Text messages between Elon Musk and a cavalcade of billionaires entered as evidence in Twitter's lawsuit against him have been made public for us plebs to enjoy. There's discussions with people like Joe Rogan (asking Elon to "liberate Twitter from the censorship happy mob"), Marc Andreessen (chucks in a cheeky $400m instantly), Larry Ellison (who is "in for $2 billion"), Jason Calacanis (begging to be CEO of Twitter because its his "dream job"), his brother Kimbal Musk (floats the idea of a "blockchain-based payment-and-message system" that Elon was into at first, but then changed his mind 10 days later) and Jack Dorsey (rants about all the mistakes he made), just to name a few. Reading the messages, I had the same thought as The Atlantic's Charlie Warzel - "what is so illuminating about the Musk messages is just how unimpressive, unimaginative, and sycophantic the powerful men in Musk’s contacts appear to be".
A study published in Scientific Reports has found that "every $1 in Bitcoin market value generated an average of 35 cents in global climate damages between 2016 and 2021". They did this by coming up with a cost per ton of carbon of US$100 - a rough middle ground between various estimates of US$51 to US$185 per ton devised by other studies and enacted by some governments. To put that 35c per dollar in context, "gasoline" generates 41 cents and beef production 33 cents. Undeniably, we get much more value out of gasoline and beef than we do out of Bitcoin, for a similar amount of damage to the environment. If a group of people decided to go around blowing up Bitcoin mining facilities I wouldn't be against it.

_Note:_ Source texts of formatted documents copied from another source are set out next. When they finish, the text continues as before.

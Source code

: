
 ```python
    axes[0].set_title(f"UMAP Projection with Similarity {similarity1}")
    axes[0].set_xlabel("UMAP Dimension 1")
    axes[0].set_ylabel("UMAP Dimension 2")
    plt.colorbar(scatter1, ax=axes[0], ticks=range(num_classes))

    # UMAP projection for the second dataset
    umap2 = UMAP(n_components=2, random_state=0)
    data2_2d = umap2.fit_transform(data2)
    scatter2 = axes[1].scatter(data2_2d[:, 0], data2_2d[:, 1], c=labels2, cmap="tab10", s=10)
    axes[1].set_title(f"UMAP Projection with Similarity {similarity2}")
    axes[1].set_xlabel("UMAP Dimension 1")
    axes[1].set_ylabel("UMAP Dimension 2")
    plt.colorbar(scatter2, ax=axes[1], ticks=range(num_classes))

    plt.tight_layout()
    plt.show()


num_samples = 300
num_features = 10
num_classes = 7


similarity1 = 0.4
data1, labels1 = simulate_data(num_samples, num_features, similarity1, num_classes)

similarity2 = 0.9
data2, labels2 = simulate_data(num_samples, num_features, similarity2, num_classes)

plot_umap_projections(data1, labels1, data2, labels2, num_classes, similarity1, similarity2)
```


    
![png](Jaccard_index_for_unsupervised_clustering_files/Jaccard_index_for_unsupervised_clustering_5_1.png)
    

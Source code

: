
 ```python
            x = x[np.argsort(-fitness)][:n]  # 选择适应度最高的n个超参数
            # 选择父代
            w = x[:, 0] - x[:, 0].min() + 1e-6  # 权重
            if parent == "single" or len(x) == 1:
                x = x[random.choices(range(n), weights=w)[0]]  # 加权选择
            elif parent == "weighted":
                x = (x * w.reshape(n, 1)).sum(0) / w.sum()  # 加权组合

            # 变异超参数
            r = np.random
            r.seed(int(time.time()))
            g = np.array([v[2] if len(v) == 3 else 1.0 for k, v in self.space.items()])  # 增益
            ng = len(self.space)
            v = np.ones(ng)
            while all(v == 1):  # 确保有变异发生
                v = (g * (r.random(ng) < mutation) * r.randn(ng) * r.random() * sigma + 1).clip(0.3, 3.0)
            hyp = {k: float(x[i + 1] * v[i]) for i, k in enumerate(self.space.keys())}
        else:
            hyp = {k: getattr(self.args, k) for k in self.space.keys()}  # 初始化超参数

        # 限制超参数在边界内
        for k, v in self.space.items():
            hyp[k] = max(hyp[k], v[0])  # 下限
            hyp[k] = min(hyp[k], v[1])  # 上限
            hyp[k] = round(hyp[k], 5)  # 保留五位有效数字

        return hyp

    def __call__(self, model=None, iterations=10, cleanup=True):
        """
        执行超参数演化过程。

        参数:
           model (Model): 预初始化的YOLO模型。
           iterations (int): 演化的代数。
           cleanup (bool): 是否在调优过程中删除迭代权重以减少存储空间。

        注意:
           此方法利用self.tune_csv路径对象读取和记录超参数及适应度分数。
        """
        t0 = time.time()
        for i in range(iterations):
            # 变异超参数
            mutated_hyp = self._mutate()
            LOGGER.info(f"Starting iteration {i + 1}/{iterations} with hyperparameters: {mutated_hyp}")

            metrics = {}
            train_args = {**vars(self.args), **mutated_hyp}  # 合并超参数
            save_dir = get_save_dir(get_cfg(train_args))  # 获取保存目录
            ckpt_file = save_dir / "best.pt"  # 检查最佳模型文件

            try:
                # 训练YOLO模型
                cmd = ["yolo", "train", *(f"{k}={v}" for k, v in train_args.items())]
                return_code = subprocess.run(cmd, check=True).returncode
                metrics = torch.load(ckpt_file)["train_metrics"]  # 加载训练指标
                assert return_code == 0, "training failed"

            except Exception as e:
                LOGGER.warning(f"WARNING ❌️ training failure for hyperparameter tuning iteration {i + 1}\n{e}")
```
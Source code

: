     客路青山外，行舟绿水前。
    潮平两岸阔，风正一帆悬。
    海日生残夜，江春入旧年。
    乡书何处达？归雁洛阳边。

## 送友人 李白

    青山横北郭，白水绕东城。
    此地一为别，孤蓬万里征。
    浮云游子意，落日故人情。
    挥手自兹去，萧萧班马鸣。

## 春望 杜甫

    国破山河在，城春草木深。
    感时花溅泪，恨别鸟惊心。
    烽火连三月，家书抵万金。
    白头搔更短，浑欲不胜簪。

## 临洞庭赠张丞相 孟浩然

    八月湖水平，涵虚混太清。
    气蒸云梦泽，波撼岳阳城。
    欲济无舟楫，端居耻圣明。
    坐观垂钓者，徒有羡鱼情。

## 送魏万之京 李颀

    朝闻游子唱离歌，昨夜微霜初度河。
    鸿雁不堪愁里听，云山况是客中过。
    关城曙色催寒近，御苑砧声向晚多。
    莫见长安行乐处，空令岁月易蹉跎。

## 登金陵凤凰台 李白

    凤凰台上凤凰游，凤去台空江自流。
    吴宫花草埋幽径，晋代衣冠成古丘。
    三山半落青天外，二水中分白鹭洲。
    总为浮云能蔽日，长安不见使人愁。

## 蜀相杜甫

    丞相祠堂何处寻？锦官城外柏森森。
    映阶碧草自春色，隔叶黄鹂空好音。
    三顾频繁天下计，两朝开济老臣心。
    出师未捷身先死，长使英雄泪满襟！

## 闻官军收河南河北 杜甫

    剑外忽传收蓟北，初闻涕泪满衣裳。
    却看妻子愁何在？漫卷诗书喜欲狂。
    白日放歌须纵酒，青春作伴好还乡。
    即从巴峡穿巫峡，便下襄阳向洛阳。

Matt Blaze has a rather comprehensive review of phone-sized Faraday bags. Bags you chuck a phone into to make sure no signal gets in or out, even when turned off. He's got fancy measuring devices and everything. His tests reveal that biscuit tins and aluminum foil do make life difficult for radio signals, but aren't as good as a proper bag designed for radio signal prevention. Something to keep in mind should you ever come across the need for such a thing.